Krokers RAM: Microsoft sollte die Verschiebung im PC-Markt ernst nehmen!

Mein Rant am Morgen: Auch wenn der Softwarekonzern aus Redmond längst nicht mehr nur von Windows und Office abhängig ist – gerade Notebooks sind immer noch ein wichtiges Eintrittstor ins Geschäft mit der Cloud und weiterer Unternehmens-Software. Daher muss Microsoft wachsam sein.

Heimlich, still und leise hat sich seit Anfang 2020, also in den vergangenen gut anderthalb Jahren, eine Verschiebung im PC-Markt vollzogen: Microsoft ist zwar mit Windows immer noch mit großem Abstand der dominante Player bei den PC-Betriebsssystemen.

Auf den Plätzen hat sich aber einiges getan: Schon im Weihnachtsquartal 2020 überholte Chrome OS – das Betriebssystem hinter den Chromebooks aus dem Hause Google – MacOS von Apple als zweitgrößtes PC-Plattform.

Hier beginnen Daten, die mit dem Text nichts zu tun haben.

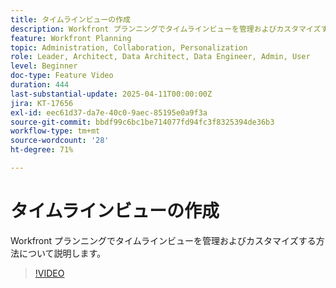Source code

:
 ```yaml
---
title: タイムラインビューの作成
description: Workfront プランニングでタイムラインビューを管理およびカスタマイズする方法について説明します。
feature: Workfront Planning
topic: Administration, Collaboration, Personalization
role: Leader, Architect, Data Architect, Data Engineer, Admin, User
level: Beginner
doc-type: Feature Video
duration: 444
last-substantial-update: 2025-04-11T00:00:00Z
jira: KT-17656
exl-id: eec61d37-da7e-40c0-9aec-85195e0a9f3a
source-git-commit: bbdf99c6bc1be714077fd94fc3f8325394de36b3
workflow-type: tm+mt
source-wordcount: '28'
ht-degree: 71%

---
```


# タイムラインビューの作成

Workfront プランニングでタイムラインビューを管理およびカスタマイズする方法について説明します。

>[!VIDEO](https://video.tv.adobe.com/v/3457601/?learn=on&enablevpops=1)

Das Wachstum hielt auch 2021 an – zuletzt kletterten Chromebooks um stolze 75 Prozent und trieben damit den PC-Markt insgesamt an. Aktuell liegt der Anteil der Chromebooks immerhin schon bei 13 Prozent aller verkauften Notebooks.

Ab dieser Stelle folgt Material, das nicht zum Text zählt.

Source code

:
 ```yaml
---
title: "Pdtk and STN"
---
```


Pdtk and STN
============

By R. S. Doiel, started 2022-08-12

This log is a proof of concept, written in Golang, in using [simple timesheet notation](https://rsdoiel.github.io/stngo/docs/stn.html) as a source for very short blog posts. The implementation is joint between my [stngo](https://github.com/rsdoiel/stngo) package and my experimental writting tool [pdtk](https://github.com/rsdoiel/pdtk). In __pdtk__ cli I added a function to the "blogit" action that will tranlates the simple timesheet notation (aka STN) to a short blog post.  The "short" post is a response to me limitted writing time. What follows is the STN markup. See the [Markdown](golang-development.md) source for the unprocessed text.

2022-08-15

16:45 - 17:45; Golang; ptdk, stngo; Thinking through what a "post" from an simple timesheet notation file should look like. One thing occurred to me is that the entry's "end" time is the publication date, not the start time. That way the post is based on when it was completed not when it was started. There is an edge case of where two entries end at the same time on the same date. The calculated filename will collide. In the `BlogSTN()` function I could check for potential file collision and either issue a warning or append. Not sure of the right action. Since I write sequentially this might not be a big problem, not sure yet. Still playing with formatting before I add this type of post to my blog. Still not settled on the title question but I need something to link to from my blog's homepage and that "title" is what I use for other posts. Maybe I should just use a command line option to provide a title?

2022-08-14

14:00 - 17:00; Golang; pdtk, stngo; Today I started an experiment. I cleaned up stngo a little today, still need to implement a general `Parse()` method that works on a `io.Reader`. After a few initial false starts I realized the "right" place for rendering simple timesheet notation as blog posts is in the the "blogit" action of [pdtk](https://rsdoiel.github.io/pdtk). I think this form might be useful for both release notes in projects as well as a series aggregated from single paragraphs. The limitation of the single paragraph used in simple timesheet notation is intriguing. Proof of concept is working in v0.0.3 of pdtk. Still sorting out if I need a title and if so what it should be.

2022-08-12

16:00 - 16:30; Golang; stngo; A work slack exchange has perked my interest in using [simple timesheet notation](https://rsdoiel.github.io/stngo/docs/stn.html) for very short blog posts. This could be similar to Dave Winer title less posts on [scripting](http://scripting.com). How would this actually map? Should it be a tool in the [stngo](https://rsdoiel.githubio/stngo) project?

All dies in gerade einmal sechs Quartalen – dabei sind Chromebooks schon mehr als zehn Jahre am Markt. Das zeigt: Google hat aktuell ordentlich Rückenwind in diesem Geschäft, nachdem der Internetriese hier lange abgeschlagen war.

Zwar ist Microsoft längst nicht mehr die reine Windows- und Office-Company wie noch vor einigen Jahren. Gleichwohl sollten die Redmonder die Verschiebungen im PC-Markt beobachten und ernst nehmen.

Schließlich stellen gerade Notebooks immer noch ein wichtiges Einfallstor für weiteres Geschäft mit Unternehmenssoftware dar. Wenn Microsoft hier einen Rivalen wie Google Eintritt gewährt, könnte sich dies mittelfristig auch auf Cloud-Segment und andere Geschäfte wie etwa Office-Pakete auswirken.